Dijon, Auditorium, 23 janvier 2016, pae Eusebius ——

Des orchestres sans chefs ont existé auparavant, ensembles éphémères qui n'ont laissé de traces qu'anecdotiques1. Maintenant reconnus unanimement par la critique, les musiciens des Dissonances fêtent leurs dix ans de travail collectif2. En marge du fabuleux concert qu'ils nous ont offert3, David Grimal et l'Opéra de Dijon nous autorisent à publier dans Musicologie l'interview accordée dans le numéro de janvier de la revue-programme de l'Opéra, « la fabrique d'absolu ». Qu'ils en soient vivement remerciés. Mieux que tout autre texte, ce témoignage permet de mesurer le chemin parcouru, et — surtout — de mettre l'accent sur ce qui renouvelle radicalement l'interprétation collective. Le lecteur intéressé suivra avec intérêt les informations diffusées sur le site  https://www.les-dissonances.eu/.

Eusebius
24 janvier 2016

1. On se souvient aussi du film de Fellini, Prova d'orchestra, sorte de parabole où la révolte des musiciens contre le chef  s'achève par le retour à l'ordre traditionnel, à la soumission.

2. Sans aucune subvention publique durant ces dix premières années de fonctionnement.

3. Le double-concerto de Brahms, et la cinquième symphonie de Chostakovitch, le 23 janvier, à l'Auditorium de Dijon, concert retransmis sur Radio-Classique le 26 janvier. Voir notre critique par ailleurs

                                                                                

Entretien avec David Grimal

Paru dans « la fabrique d'absolu », janvier 2016
Propos recueillis par Stephen Sazio, Dramaturge de l'Opéra de Dijon

Violoniste et directeur artistique des Dissonances. Photographie © Benoït Linero.
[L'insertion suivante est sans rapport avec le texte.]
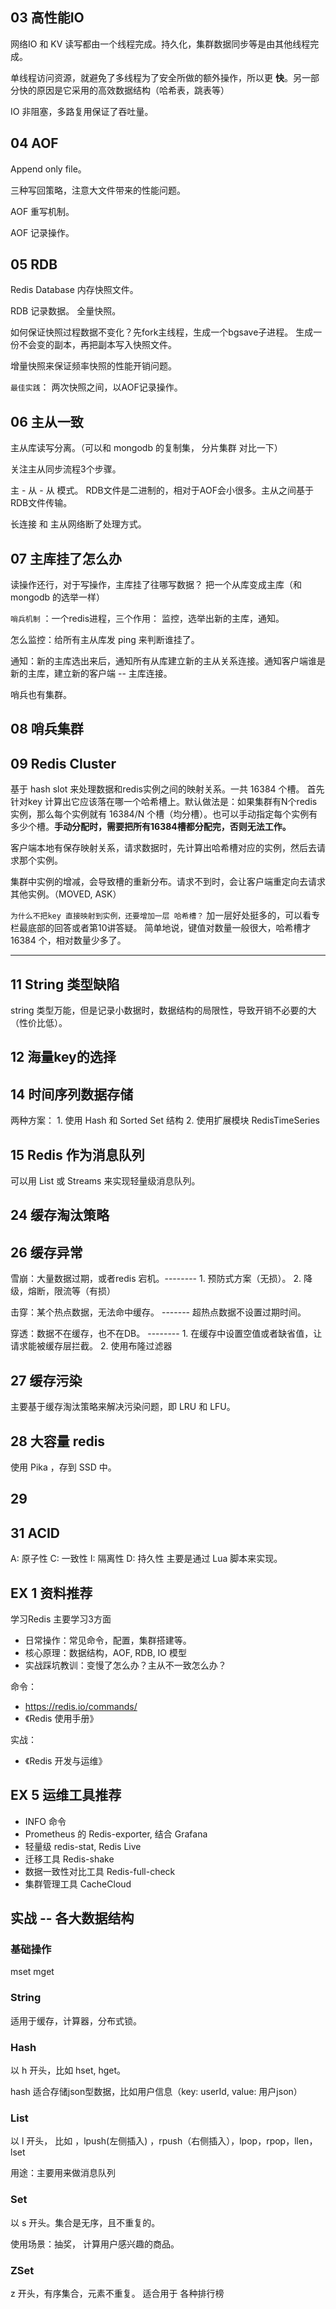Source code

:

## 03 高性能IO

网络IO 和 KV 读写都由一个线程完成。持久化，集群数据同步等是由其他线程完成。

单线程访问资源，就避免了多线程为了安全所做的额外操作，所以更 **快**。另一部分快的原因是它采用的高效数据结构（哈希表，跳表等）

IO 非阻塞，多路复用保证了吞吐量。

## 04 AOF

Append only file。

三种写回策略，注意大文件带来的性能问题。

AOF 重写机制。

AOF 记录操作。



## 05 RDB

Redis Database 内存快照文件。

RDB 记录数据。 全量快照。

如何保证快照过程数据不变化？先fork主线程，生成一个bgsave子进程。 生成一份不会变的副本，再把副本写入快照文件。

增量快照来保证频率快照的性能开销问题。

`最佳实践`： 两次快照之间，以AOF记录操作。 

## 06 主从一致

主从库读写分离。（可以和 mongodb 的复制集， 分片集群  对比一下）

关注主从同步流程3个步骤。

主 - 从 - 从 模式。 RDB文件是二进制的，相对于AOF会小很多。主从之间基于RDB文件传输。

长连接  和 主从网络断了处理方式。

## 07 主库挂了怎么办

读操作还行，对于写操作，主库挂了往哪写数据？ 把一个从库变成主库（和 mongodb 的选举一样）

`哨兵机制` ：一个redis进程，三个作用： 监控，选举出新的主库，通知。

怎么监控：给所有主从库发  ping 来判断谁挂了。

通知：新的主库选出来后，通知所有从库建立新的主从关系连接。通知客户端谁是新的主库，建立新的客户端 -- 主库连接。

哨兵也有集群。

## 08 哨兵集群



## 09 Redis Cluster

基于 hash slot 来处理数据和redis实例之间的映射关系。一共 16384 个槽。 首先 针对key 计算出它应该落在哪一个哈希槽上。默认做法是：如果集群有N个redis实例，那么每个实例就有 16384/N 个槽（均分槽）。也可以手动指定每个实例有多少个槽。**手动分配时，需要把所有16384槽都分配完，否则无法工作。**

客户端本地有保存映射关系，请求数据时，先计算出哈希槽对应的实例，然后去请求那个实例。

集群中实例的增减，会导致槽的重新分布。请求不到时，会让客户端重定向去请求其他实例。（MOVED, ASK）

`为什么不把key 直接映射到实例，还要增加一层 哈希槽？` 加一层好处挺多的，可以看专栏最底部的回答或者第10讲答疑。 简单地说，键值对数量一般很大，哈希槽才  16384 个，相对数量少多了。

---------

## 11 String 类型缺陷

string 类型万能，但是记录小数据时，数据结构的局限性，导致开销不必要的大（性价比低）。

## 12 海量key的选择



## 14 时间序列数据存储

两种方案： 1. 使用 Hash 和  Sorted Set 结构     2. 使用扩展模块 RedisTimeSeries

## 15 Redis 作为消息队列

可以用 List 或 Streams 来实现轻量级消息队列。

## 24 缓存淘汰策略



## 26 缓存异常

雪崩：大量数据过期，或者redis 宕机。--------  1. 预防式方案（无损）。 2. 降级，熔断，限流等（有损）

击穿：某个热点数据，无法命中缓存。  ------- 超热点数据不设置过期时间。

穿透：数据不在缓存，也不在DB。 -------- 1. 在缓存中设置空值或者缺省值，让请求能被缓存层拦截。 2. 使用布隆过滤器



## 27 缓存污染
主要基于缓存淘汰策略来解决污染问题，即 LRU 和 LFU。

## 28 大容量 redis
使用 Pika ，存到 SSD 中。

## 29 

## 31 ACID
A: 原子性
C: 一致性
I: 隔离性
D: 持久性
主要是通过 Lua 脚本来实现。

## EX 1 资料推荐
学习Redis 主要学习3方面
- 日常操作：常见命令，配置，集群搭建等。
- 核心原理：数据结构，AOF, RDB, IO 模型
- 实战踩坑教训：变慢了怎么办？主从不一致怎么办？

命令：
- https://redis.io/commands/
- 《Redis 使用手册》

实战：
- 《Redis 开发与运维》



## EX 5 运维工具推荐
- INFO 命令
- Prometheus 的 Redis-exporter, 结合 Grafana
- 轻量级 redis-stat,  Redis Live
- 迁移工具 Redis-shake
- 数据一致性对比工具 Redis-full-check
- 集群管理工具 CacheCloud


## 实战 -- 各大数据结构
### 基础操作
mset
mget

### String

适用于缓存，计算器，分布式锁。

### Hash

以 h 开头，比如 hset,  hget。

hash 适合存储json型数据，比如用户信息（key: userId,  value: 用户json）

### List

以 l 开头， 比如 ，lpush(左侧插入) ，rpush（右侧插入），lpop，rpop，llen，lset

用途：主要用来做消息队列

### Set

以 s 开头。集合是无序，且不重复的。 

使用场景：抽奖， 计算用户感兴趣的商品。

### ZSet

z 开头，有序集合，元素不重复。 适合用于 各种排行榜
Pouvez-vous revenir sur la naissance de l'ensemble ? quels étaient votre désir et votre idée directrice à l'époque ?

Les Dissonances sont nées aux alentours de 2004-2005, dans l'idée de faire de la musique de manière plus col­légiale et heureuse que celle que je rencontrais dans ma vie professionnelle. C'est-à-dire de sortir des collabora­tions d'artistes et d'interprètes marketing et factices qui sont souvent proposées aux musiciens, dans la musique de chambre par exemple, et de retrouver une pratique orchestrale qu'on n'a pas le droit d'avoir quand on est cata­logué « soliste ». Retrouver en somme ce que j'avais connu au cours de mes études, une sorte de fraternité entre les musiciens qui ne soit pas altérée par le business.

Cela, vous ne pouviez pas le faire tout seul. Comment s'est faite la rencontre avec les premiers musiciens des Dissonances ?

Cela s'est fait assez naturellement en fait, par le bouche à oreilles. Quelques musiciens ont été tentés par l'expé­rience, ayant eux aussi l'envie de travailler dans un « autre cadre ». Peu à peu, les règles du jeu se sont dessinées. Les choses se sont faites ainsi, en se faisant, sans objectif pré­conçu, sans autre préméditation que celle de retrouver un peu d'enthousiasme, de fraîcheur, de chaleur humaine et de complicité.

Si je vous suis bien, dès l'origine l'idée était de travailler sans chef d'orchestre ?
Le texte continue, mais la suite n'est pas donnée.